The disbarred attorney Lynne Stewart next week will seek to have overturned her conviction of acting as middleman between a terrorist she represented and his followers in Egypt.

The Justice Department isn’t pleased with the outcome of the case, either: It will be arguing that Stewart’s sentence of 28 months, which prompted celebration among her supporters outside the courthouse in 2006, was much too lenient. Prosecutors are aiming for a sentence of several more decades.

Stewart’s case, along with those of two co-defendants, her translator and law clerk, will be argued Tuesday afternoon before the U.S. 2nd Circuit Court of Appeals. The panel of three judges hearing the case will review whether the convictions should stand, and, if so, whether the trial judge should give new, lengthier sentences.

Stewart has claimed that her prosecution represented an assault by the government on defense lawyers who were willing to represent unpopular clients. The case never became a rallying point among the legal community. Many lawyers, initially skeptical of the government’s case, later came to see the charges as justified as the seven-month trial unfolded in 2004 and 2005.

“There was really no consensus in the bar that the government was overplaying its hand,” an expert in human rights and international law, Scott Horton, who teaches at Columbia Law School, said. “I would say, in my own view, it came out right.”

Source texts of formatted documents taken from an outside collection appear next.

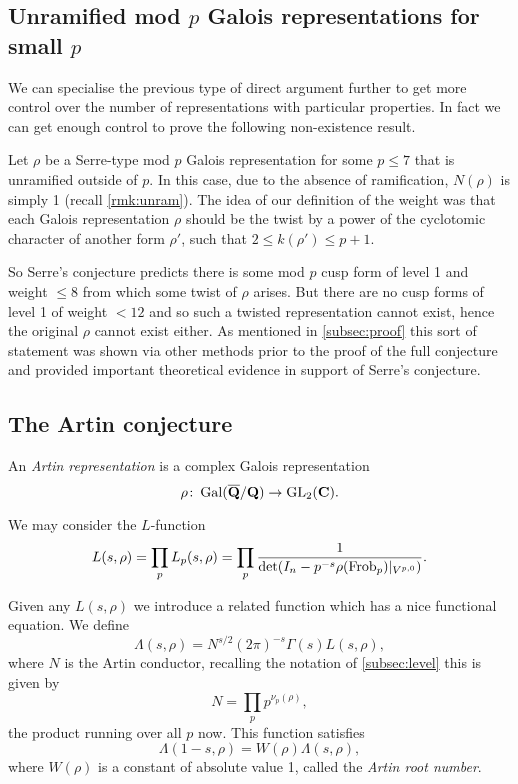 \documentclass[a4paper,12pt]{article}
\begin{document}
\subsection{Unramified mod $p$ Galois representations for small $p$}\label{subsec:small}
We can specialise the previous type of direct argument further to get more control over the number of representations with particular properties.
In fact we can get enough control to prove the following non-existence result.

Let $\rho$ be a Serre-type mod $p$ Galois representation for some $p \le 7$ that is unramified outside of $p$.
In this case, due to the absence of ramification, $N(\rho)$ is simply 1 (recall \cref{rmk:unram}).
The idea of our definition of the weight was that each Galois representation $\rho$ should be the twist by a power of the cyclotomic character of another form $\rho'$, such that $ 2\le k(\rho')\le p + 1$.

So Serre's conjecture predicts there is some mod $p$ cusp form of level 1 and weight $\le 8$ from which some twist of $\rho$ arises.
But there are no cusp forms of level 1 of weight $< 12$ and so such a twisted representation cannot exist, hence the original $\rho$ cannot exist either.
As mentioned in \cref{subsec:proof} this sort of statement was shown via other methods prior to the proof of the full conjecture and provided important theoretical evidence in support of Serre's conjecture.

\iffalse
\subsection{The Artin conjecture}\label{sec:artin}
\begin{defn}
An \emph{Artin representation} is a complex Galois representation
\[
\rho\colon \operatorname{Gal}(\overline{\mathbf{Q}}/\mathbf{Q}) \to \operatorname{GL}_2(\mathbf{C}).
\]
\end{defn}

We may consider the $L$-function
\[
L(s, \rho) = \prod_{p} L_p(s,\rho) = \prod_{p} \frac{1}{\det(I_n - p^{-s}\rho(\operatorname{Frob}_p) |_{V^{p,0}})}.
\]

Given any $L(s,\rho)$ we introduce a related function which has a nice functional equation.
We define
\[
\Lambda(s, \rho) = N^{s/2} (2\pi)^{-s} \Gamma(s)L(s,\rho),
\]
where $N$ is the Artin conductor, recalling the notation of \cref{subsec:level} this is given by
\[
N = \prod_{p}p^{\nu_p(\rho)},
\]
the product running over all $p$ now.
This function satisfies
\[
\Lambda(1-s, \rho) = W(\rho)\Lambda(s,\rho),
\]
where $W(\rho)$ is a constant of absolute value 1, called the \emph{Artin root number}.
\end{document}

Stewart was convicted after she smuggled out of prison a message from one of her clients, Sheik Omar Abdel Rahman, who was serving a life sentence for his role in a 1995 terrorist plot to blow up landmarks around New York City. The trial and appeals were concluded, but Stewart had taken to visiting Rahman in prison to boost his morale, she had said. In violation of a prison rule meant to prevent Rahman from contacting followers in Egypt, Stewart relayed a statement from the sheik to a reporter in Cairo. In the message, Stewart said the sheik was withdrawing his support from a ceasefire that his followers in a terrorist organization, the Islamic Group, were then honoring with the government of Egypt. Prosecutors never linked the sheik’s message with any specific act of violence.

In addition to Stewart, her translator during conversations with Rahman, Mohamed Yousry, and her paralegal, Ahmed Abdel Sattar, were convicted. Sattar was sentenced to 24 years in prison, a sentence that reflected not just his involvement with Rahman but also his issuance of a fatwa encouraging Muslims around the world to kill Jews.

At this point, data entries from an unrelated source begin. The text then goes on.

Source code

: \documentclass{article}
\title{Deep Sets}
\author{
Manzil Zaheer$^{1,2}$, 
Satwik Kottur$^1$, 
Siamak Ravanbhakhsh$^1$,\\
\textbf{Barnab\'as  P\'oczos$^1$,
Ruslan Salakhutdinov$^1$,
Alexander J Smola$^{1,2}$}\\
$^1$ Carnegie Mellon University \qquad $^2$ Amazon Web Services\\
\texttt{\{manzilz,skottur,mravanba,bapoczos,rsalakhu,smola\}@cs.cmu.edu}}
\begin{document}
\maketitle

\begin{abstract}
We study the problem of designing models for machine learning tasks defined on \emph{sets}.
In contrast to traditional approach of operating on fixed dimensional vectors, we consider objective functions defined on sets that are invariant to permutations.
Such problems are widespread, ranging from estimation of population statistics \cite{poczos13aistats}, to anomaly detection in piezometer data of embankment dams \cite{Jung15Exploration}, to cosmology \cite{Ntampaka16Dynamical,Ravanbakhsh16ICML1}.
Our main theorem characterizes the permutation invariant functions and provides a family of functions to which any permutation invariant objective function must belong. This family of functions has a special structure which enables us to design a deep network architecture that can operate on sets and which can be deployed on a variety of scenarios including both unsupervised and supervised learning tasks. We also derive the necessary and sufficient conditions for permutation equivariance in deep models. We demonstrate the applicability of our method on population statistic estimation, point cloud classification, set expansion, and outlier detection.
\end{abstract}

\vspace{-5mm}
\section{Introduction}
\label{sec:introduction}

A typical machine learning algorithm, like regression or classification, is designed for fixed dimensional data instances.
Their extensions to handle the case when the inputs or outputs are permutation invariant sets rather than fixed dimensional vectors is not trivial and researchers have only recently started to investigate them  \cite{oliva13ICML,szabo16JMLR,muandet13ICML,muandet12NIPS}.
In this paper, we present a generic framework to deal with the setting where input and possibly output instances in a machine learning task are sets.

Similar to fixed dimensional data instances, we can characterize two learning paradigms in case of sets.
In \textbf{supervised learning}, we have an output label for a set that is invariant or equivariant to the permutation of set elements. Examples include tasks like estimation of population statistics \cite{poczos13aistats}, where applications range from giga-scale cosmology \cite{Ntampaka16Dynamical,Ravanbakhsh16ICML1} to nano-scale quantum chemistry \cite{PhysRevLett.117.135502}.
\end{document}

The three appeals will be heard by judges John Walker, Guido Calabresi, and Robert Sack of the 2nd Circuit.

Perhaps the most significant event, as far as the case is concerned, to occur since Stewart was sentenced in October 2006 was a pair of U.S. Supreme Court decisions issued last year that give judges more leeway in deciding the reasonableness of sentences. Those decisions may undercut the prosecution’s argument that the sentences issued by the trial judge, John Koeltl, were unreasonable because they were so lenient compared to the range of possible sentences.

“The Supreme Court’s recent decisions are likely to make the 2nd Circuit more comfortable in affirming Stewart’s sentence even though it varied widely from what federal sentencing guidelines recommended,” a criminal defense lawyer who teaches sentencing law at the Benjamin N. Cardozo Law School, Harlan Protass, said. A phone message left at Stewart’s defense committee was not returned.

Her supporters are meeting the night before the hearing at St. Mary’s Church on 126th Street.